* _PROBLEM TO SOLVE_: What lines in the listing include "first"? Return a copy of each.
□ □ □ □ □ □ □
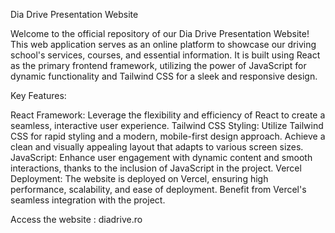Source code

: Dia Drive Presentation Website

Welcome to the official repository of our Dia Drive Presentation Website! This web application serves as an online platform to showcase our driving school's services, courses, and essential information. It is built using React as the primary frontend framework, utilizing the power of JavaScript for dynamic functionality and Tailwind CSS for a sleek and responsive design.

Key Features:

React Framework: Leverage the flexibility and efficiency of React to create a seamless, interactive user experience.
Tailwind CSS Styling: Utilize Tailwind CSS for rapid styling and a modern, mobile-first design approach. Achieve a clean and visually appealing layout that adapts to various screen sizes.
JavaScript: Enhance user engagement with dynamic content and smooth interactions, thanks to the inclusion of JavaScript in the project.
Vercel Deployment: The website is deployed on Vercel, ensuring high performance, scalability, and ease of deployment. Benefit from Vercel's seamless integration with the project.

Access the website : diadrive.ro
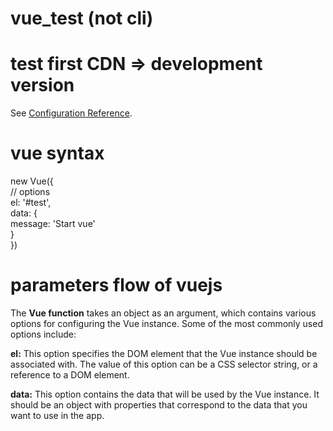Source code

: # vue_test (not cli)

# test first CDN => development version

See [Configuration Reference](https://v2.vuejs.org/v2/guide/).

# vue syntax

new Vue({ <br>
  // options <br>
  el: '#test',<br>
  data: {<br>
          message: 'Start vue'<br>
        }<br>
})<br>

# parameters flow of vuejs

The **Vue function** takes an object as an argument, which contains various options for configuring the Vue instance. Some of the most commonly used options include:

**el:** This option specifies the DOM element that the Vue instance should be associated with. The value of this option can be a CSS selector string, or a reference to a DOM element.

**data:** This option contains the data that will be used by the Vue instance. It should be an object with properties that correspond to the data that you want to use in the app.

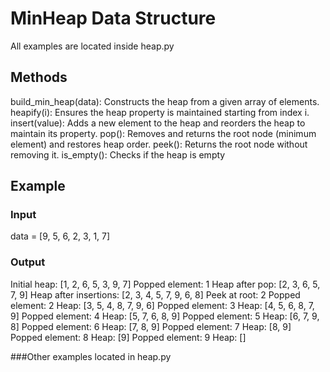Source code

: # MinHeap Data Structure
All examples are located inside heap.py
## Methods
build_min_heap(data): Constructs the heap from a given array of elements.
heapify(i): Ensures the heap property is maintained starting from index i.
insert(value): Adds a new element to the heap and reorders the heap to maintain its property.
pop(): Removes and returns the root node (minimum element) and restores heap order.
peek(): Returns the root node without removing it.
is_empty(): Checks if the heap is empty

## Example
### Input
data = [9, 5, 6, 2, 3, 1, 7]
### Output
Initial heap: [1, 2, 6, 5, 3, 9, 7]
Popped element: 1
Heap after pop: [2, 3, 6, 5, 7, 9]
Heap after insertions: [2, 3, 4, 5, 7, 9, 6, 8]
Peek at root: 2
Popped element: 2
Heap: [3, 5, 4, 8, 7, 9, 6]
Popped element: 3
Heap: [4, 5, 6, 8, 7, 9]
Popped element: 4
Heap: [5, 7, 6, 8, 9]
Popped element: 5
Heap: [6, 7, 9, 8]
Popped element: 6
Heap: [7, 8, 9]
Popped element: 7
Heap: [8, 9]
Popped element: 8
Heap: [9]
Popped element: 9
Heap: []

###Other examples located in heap.py
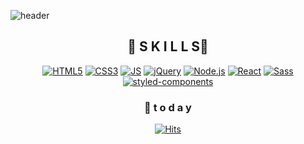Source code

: <!-- header  -->

![header](https://capsule-render.vercel.app/api?type=Waving&color=auto&customColorList=0,1,2,3,5,6,7,10,11,12,13,17,20,21,23,24,25,26&height=300&section=header&text=Here%20Comes/<br>a%20New%20Challenger&fontSize=70)

<div align=center>

  ## 🍉 S K I L L S🍉

  
[![HTML5](https://img.shields.io/badge/HTML5-E34F26?style=flat-square&logo=HTML5&logoColor=black)](https://github.com/YJN0331/Koreit) [![CSS3](https://img.shields.io/badge/CSS3-1572b6?style=flat-square&logo=CSS3&logoColor=black)](https://github.com/YJN0331/Koreit) [![JS](https://img.shields.io/badge/JavaScript-F7DF1E?style=flat-square&logo=JavaScript&logoColor=black)](https://github.com/YJN0331/Koreit)
[![jQuery](https://img.shields.io/badge/jQuery-0769AD?style=flat-square&logo=jQuery&logoColor=black)](https://github.com/YJN0331/Koreit) [![Node.js](https://img.shields.io/badge/Node.js-339933?style=flat-square&logo=Node.js&logoColor=black)](https://github.com/YJN0331/Koreit) [![React](https://img.shields.io/badge/React-61DAFB?style=flat-square&logo=React&logoColor=black)](https://github.com/YJN0331/Koreit)
[![Sass](https://img.shields.io/badge/Sass-CC6699?style=flat-square&logo=Sass&logoColor=black)](https://github.com/YJN0331/Koreit) [![styled-components](https://img.shields.io/badge/styled--components-DB7093?style=flat-square&logo=styled-components&logoColor=black)](https://github.com/YJN0331/Koreit)

  
  
  
  ### 💌  t o d a y 
  
  
[![Hits](https://hits.seeyoufarm.com/api/count/incr/badge.svg?url=https%3A%2F%2Fgithub.com%2FYJN0331&count_bg=%23FFB4B4&title_bg=%23FF4AB8&title=Thanks&edge_flat=false)](https://hits.seeyoufarm.com)
  
  
</div>
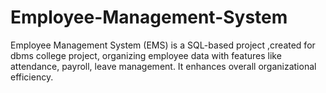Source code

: # Employee-Management-System
Employee Management System (EMS) is a SQL-based project ,created for dbms college project, organizing employee data with features like attendance, payroll, leave management. It enhances overall organizational efficiency.
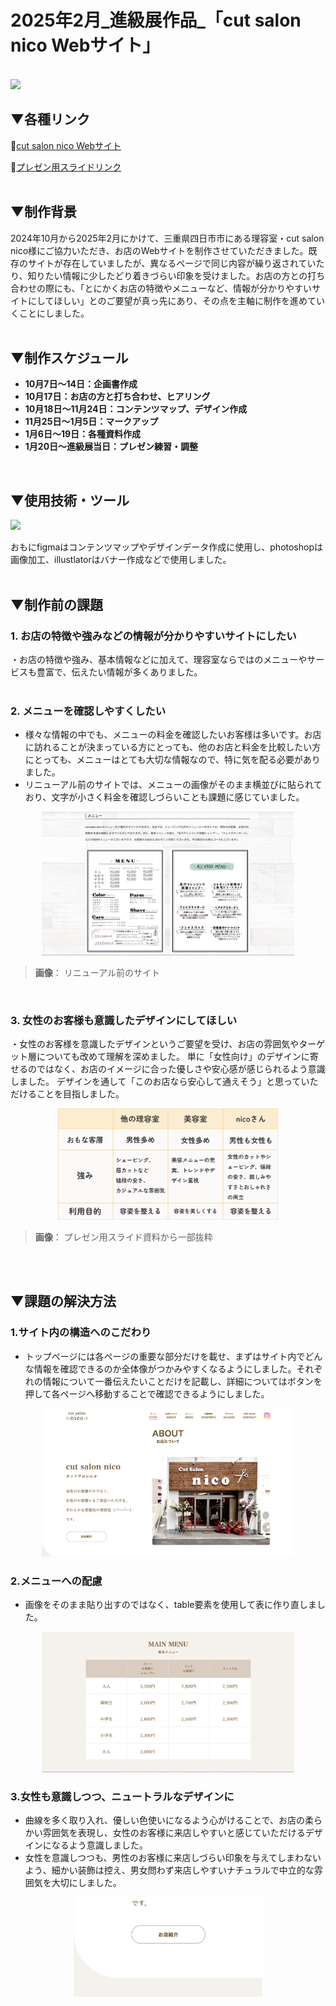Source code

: # 2025年2月_進級展作品_「cut salon nico Webサイト」
<br />

<img src="./image/image-001.png">

## ▼各種リンク
🔗[cut salon nico Webサイト](https://kanade.raindrop.jp/cutsalonnico/)

🔗[プレゼン用スライドリンク](https://www.canva.com/design/DAGdGROfhhI/TroupHsVM4ccIp99cjBMIg/view)
<br />
<br />


## ▼制作背景
2024年10月から2025年2月にかけて、三重県四日市市にある理容室・cut salon nico様にご協力いただき、お店のWebサイトを制作させていただきました。既存のサイトが存在していましたが、異なるページで同じ内容が繰り返されていたり、知りたい情報に少したどり着きづらい印象を受けました。お店の方との打ち合わせの際にも、「とにかくお店の特徴やメニューなど、情報が分かりやすいサイトにしてほしい」とのご要望が真っ先にあり、その点を主軸に制作を進めていくことにしました。
<br />
<br />

## ▼制作スケジュール

- **10月7日〜14日：企画書作成**
- **10月17日：お店の方と打ち合わせ、ヒアリング**
- **10月18日〜11月24日：コンテンツマップ、デザイン作成**
- **11月25日〜1月5日：マークアップ**
- **1月6日〜19日：各種資料作成**
- **1月20日〜進級展当日：プレゼン練習・調整**
<br />

## ▼使用技術・ツール
![](https://skillicons.dev/icons?i=html,css,scss,js,figma,ps,ai,vscode)

おもにfigmaはコンテンツマップやデザインデータ作成に使用し、photoshopは画像加工、illustlatorはバナー作成などで使用しました。
<br />
<br />

## ▼制作前の課題
### 1. お店の特徴や強みなどの情報が分かりやすいサイトにしたい
・お店の特徴や強み、基本情報などに加えて、理容室ならではのメニューやサービスも豊富で、伝えたい情報が多くありました。
<br />
<br />

### 2. メニューを確認しやすくしたい
- 様々な情報の中でも、メニューの料金を確認したいお客様は多いです。お店に訪れることが決まっている方にとっても、他のお店と料金を比較したい方にとっても、メニューはとても大切な情報なので、特に気を配る必要がありました。
- リニューアル前のサイトでは、メニューの画像がそのまま横並びに貼られており、文字が小さく料金を確認しづらいことも課題に感じていました。
<p align="center">
<img src="./image/scleenshot2.png" style="width:80%">
</p>

> **画像**： リニューアル前のサイト
<br />

### 3. 女性のお客様も意識したデザインにしてほしい
・女性のお客様を意識したデザインというご要望を受け、お店の雰囲気やターゲット層についても改めて理解を深めました。
単に「女性向け」のデザインに寄せるのではなく、お店のイメージに合った優しさや安心感が感じられるよう意識しました。
デザインを通して「このお店なら安心して通えそう」と思っていただけることを目指しました。
<p align="center">
<img src="./image/scleenshot1.png" style="width:70%">
</p>

> **画像**： プレゼン用スライド資料から一部抜粋

<br />
<br />

## ▼課題の解決方法
### 1.サイト内の構造へのこだわり
- トップページには各ページの重要な部分だけを載せ、まずはサイト内でどんな情報を確認できるのか全体像がつかみやすくなるようにしました。それぞれの情報について一番伝えたいことだけを記載し、詳細についてはボタンを押して各ページへ移動することで確認できるようにしました。

<p align="center">
<img src="./image/image-002.png" style="width:80%">
</p>


### 2.メニューへの配慮
- 画像をそのまま貼り出すのではなく、table要素を使用して表に作り直しました。

<p align="center">
<img src="./image/scleenshot3.png" style="width:80%">
</p>
  
### 3.女性も意識しつつ、ニュートラルなデザインに
- 曲線を多く取り入れ、優しい色使いになるよう心がけることで、お店の柔らかい雰囲気を表現し、女性のお客様に来店しやすいと感じていただけるデザインになるよう意識しました。
- 女性を意識しつつも、男性のお客様に来店しづらい印象を与えてしまわないよう、細かい装飾は控え、男女問わず来店しやすいナチュラルで中立的な雰囲気を大切にしました。

<p align="center">
<img src="./image/scleenshot4.png" style="width:60%">
</p>
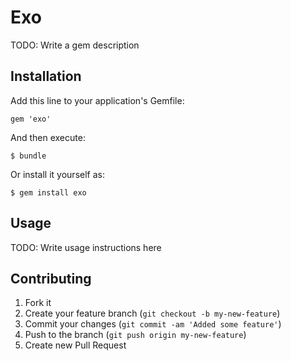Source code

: # Exo

TODO: Write a gem description

## Installation

Add this line to your application's Gemfile:

    gem 'exo'

And then execute:

    $ bundle

Or install it yourself as:

    $ gem install exo

## Usage

TODO: Write usage instructions here

## Contributing

1. Fork it
2. Create your feature branch (`git checkout -b my-new-feature`)
3. Commit your changes (`git commit -am 'Added some feature'`)
4. Push to the branch (`git push origin my-new-feature`)
5. Create new Pull Request
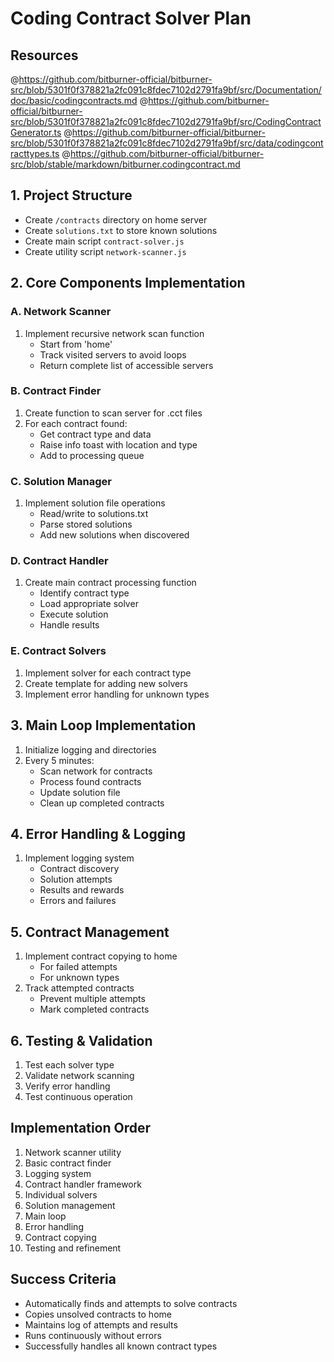 # Coding Contract Solver Plan

## Resources
@https://github.com/bitburner-official/bitburner-src/blob/5301f0f378821a2fc091c8fdec7102d2791fa9bf/src/Documentation/doc/basic/codingcontracts.md 
@https://github.com/bitburner-official/bitburner-src/blob/5301f0f378821a2fc091c8fdec7102d2791fa9bf/src/CodingContractGenerator.ts 
@https://github.com/bitburner-official/bitburner-src/blob/5301f0f378821a2fc091c8fdec7102d2791fa9bf/src/data/codingcontracttypes.ts 
@https://github.com/bitburner-official/bitburner-src/blob/stable/markdown/bitburner.codingcontract.md 

## 1. Project Structure
- Create `/contracts` directory on home server
- Create `solutions.txt` to store known solutions
- Create main script `contract-solver.js`
- Create utility script `network-scanner.js`

## 2. Core Components Implementation

### A. Network Scanner
1. Implement recursive network scan function
   - Start from 'home'
   - Track visited servers to avoid loops
   - Return complete list of accessible servers

### B. Contract Finder
1. Create function to scan server for .cct files
2. For each contract found:
   - Get contract type and data
   - Raise info toast with location and type
   - Add to processing queue

### C. Solution Manager
1. Implement solution file operations
   - Read/write to solutions.txt
   - Parse stored solutions
   - Add new solutions when discovered

### D. Contract Handler
1. Create main contract processing function
   - Identify contract type
   - Load appropriate solver
   - Execute solution
   - Handle results

### E. Contract Solvers
1. Implement solver for each contract type
2. Create template for adding new solvers
3. Implement error handling for unknown types

## 3. Main Loop Implementation
1. Initialize logging and directories
2. Every 5 minutes:
   - Scan network for contracts
   - Process found contracts
   - Update solution file
   - Clean up completed contracts

## 4. Error Handling & Logging
1. Implement logging system
   - Contract discovery
   - Solution attempts
   - Results and rewards
   - Errors and failures

## 5. Contract Management
1. Implement contract copying to home
   - For failed attempts
   - For unknown types
2. Track attempted contracts
   - Prevent multiple attempts
   - Mark completed contracts

## 6. Testing & Validation
1. Test each solver type
2. Validate network scanning
3. Verify error handling
4. Test continuous operation

## Implementation Order
1. Network scanner utility
2. Basic contract finder
3. Logging system
4. Contract handler framework
5. Individual solvers
6. Solution management
7. Main loop
8. Error handling
9. Contract copying
10. Testing and refinement

## Success Criteria
- Automatically finds and attempts to solve contracts
- Copies unsolved contracts to home
- Maintains log of attempts and results
- Runs continuously without errors
- Successfully handles all known contract types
□ □ □ □ □ □ □
* _REPLY_:
Tailwind CSS Styling: Utilize Tailwind CSS for rapid styling and a modern, mobile-first design approach. Achieve a clean and visually appealing layout that adapts to various screen sizes.
# test first CDN => development version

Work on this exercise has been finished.